Cellular DNA requires continuous maintenance to counter the effects of spontaneous degradation and exogenous damage. All forms of life possess robust repair mechanisms that can excise damaged bases since these will interfere with essential cellular processes, especially transcription and replication. DNA damage encountered during replication poses a particular problem. The replicative polymerases are highly accurate and one reason for this is that they do not tolerate damaged bases on the DNA template. A damaged template leads them to stall and thus blocks progression of the replication fork.
Attempts to excise the DNA damage at the replication fork will result the formation of a double strand break. The cell can attempt to use homologous recombination to repair the break and restart of the fork. Failure results in genetic instability or cell death. To avoid this the replication machinery attempts to bypass the damage, deferring definitive repair of the lesion until later when a stable duplex is re-established. Cells have has two basic strategies for bypassing, or tolerating, DNA damage:
In template switching, the stalled polymerase finds an alternative template that the the stalled replicative polymerases can 'borrow' to get around the lesion and restart replication. This is most commonly the newly synthesised daughter strand on the sister chromatid.
Alternatively, the cell can switch polymerases replacing the replicative polymerases with a combination of specialised translesion polymerases that are able to synthesise directly across the lesion. This process is known as translesion synthesis (TLS). This mode of bypass carries a significant risk of introducing a mutation as the template base is non- or mis-instructional, and the TLS polymerases are intrinsically error prone.
Error-prone lesion bypass can make sense in a single celled organism. In a changing environment becoming a mutator can be beneficial, at least to the population as a whole. Such behaviour is seen in the SOS response in E. coli, in which stress leads to increased activity of translesion polymerases. However, similar behaviour in the somatic cells of multicellular organisms could result in loss of the normal control of cell growth and division and the development of tumours. It was therefore rather a surprise when, in the late 1990s, it became clear that vertebrates possessed homologs of the bacterial and yeast translesion polymerases. Further, we and others have shown that these enzymes play a critical role in the vertebrate DNA damage response.
Our work in this area has focussed on the mechanisms by which the translesion polymerases are controlled, and how translesion synthesis interacts with recombinational modes of DNA damage bypass. A particularly important finding for us was the identification of specific genetic requirements for translesion synthesis at and behind the replication fork.

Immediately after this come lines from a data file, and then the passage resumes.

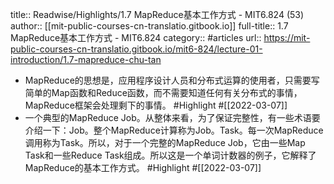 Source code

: title:: Readwise/Highlights/1.7 MapReduce基本工作方式 - MIT6.824 (53)
author:: [[mit-public-courses-cn-translatio.gitbook.io]]
full-title:: 1.7 MapReduce基本工作方式 - MIT6.824
category:: #articles
url:: https://mit-public-courses-cn-translatio.gitbook.io/mit6-824/lecture-01-introduction/1.7-mapreduce-chu-tan

- MapReduce的思想是，应用程序设计人员和分布式运算的使用者，只需要写简单的Map函数和Reduce函数，而不需要知道任何有关分布式的事情，MapReduce框架会处理剩下的事情。 #Highlight #[[2022-03-07]]
- 一个典型的MapReduce Job。从整体来看，为了保证完整性，有一些术语要介绍一下：Job。整个MapReduce计算称为Job。Task。每一次MapReduce调用称为Task。所以，对于一个完整的MapReduce Job，它由一些Map Task和一些Reduce Task组成。所以这是一个单词计数器的例子，它解释了MapReduce的基本工作方式。 #Highlight #[[2022-03-07]]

A replication fork with leading strand synthesis blocked by a DNA lesion. Replication can continue either by initiating bypass of the lesion directly allowing the blocked leading strand polymerase to continue. We have termed this 'on-the-fly' bypass and have shown that it requires the TLS coordinating function of REV1. Alternatively, replication can reprime downstream of the lesion leaving a single stranded gap. The lesion is then bypassed and the gap filled later on. This delayed mode of lesion bypass is dependent on PCNA ubiquitination.
It was this observation that prompted us to start thinking about the effects the timing of lesion bypass have on histone management during replication and on the maintenance of epigenetic memory.

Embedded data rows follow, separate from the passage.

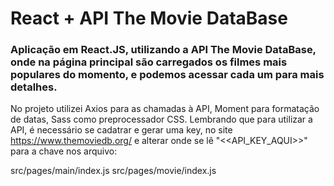 # React + API The Movie DataBase
### Aplicação em React.JS, utilizando a API The Movie DataBase, onde na página principal são carregados os filmes mais populares do momento, e podemos acessar cada um para mais detalhes.
No projeto utilizei Axios para as chamadas à API, Moment para formatação de datas, Sass como preprocessador CSS.
Lembrando que para utilizar a API, é necessário se cadatrar e gerar uma key, no site https://www.themoviedb.org/ e alterar onde se lê "<<API_KEY_AQUI>>" para a chave nos arquivo:

src/pages/main/index.js
src/pages/movie/index.js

Our work on the impact of replication impediments on histone management also led us to explore the role of the variant histone H3.3 in the DNA damage response and in mutagenesis. H3.3 differs from the canonical H3 by only four amino acids. However, this small difference confers very distinct properties on nucleosomes containing this histone. We have uncovered an unanticipated role for H3.3 during replication of UV-damaged DNA and in cellular resistance to UV irradiation and other forms of DNA damage. We have also discovered that H3.3 influences the formation of single stranded DNA during transcription of the immunoglobulin variable genes. In turn, this influences the ability of activation induced deaminase, the enzyme that drives immunoglobulin diversification, to mutagenise the DNA of the IgV genes.
In a DT40 cell line lacking H3.3 completely, AID struggles to access the IgV genes resulting in poor mutagenesis. This is because less single stranded DNA is exposed during IgV transcription. Interestingly, the efficiency and kinetics of transcription are not affected.
When H3.3 is present, the formation of single stranded DNA and AID efficient AID-dependent Ig mutagenesis is enhanced. (Cartoons by Marina Romanello)
We are continuing to explore the mechanisms by which H3.3 influences these processes and the extent to which the mutations in H3.3 that have been described in a range of paediatric tumours could contribute to genetic instability.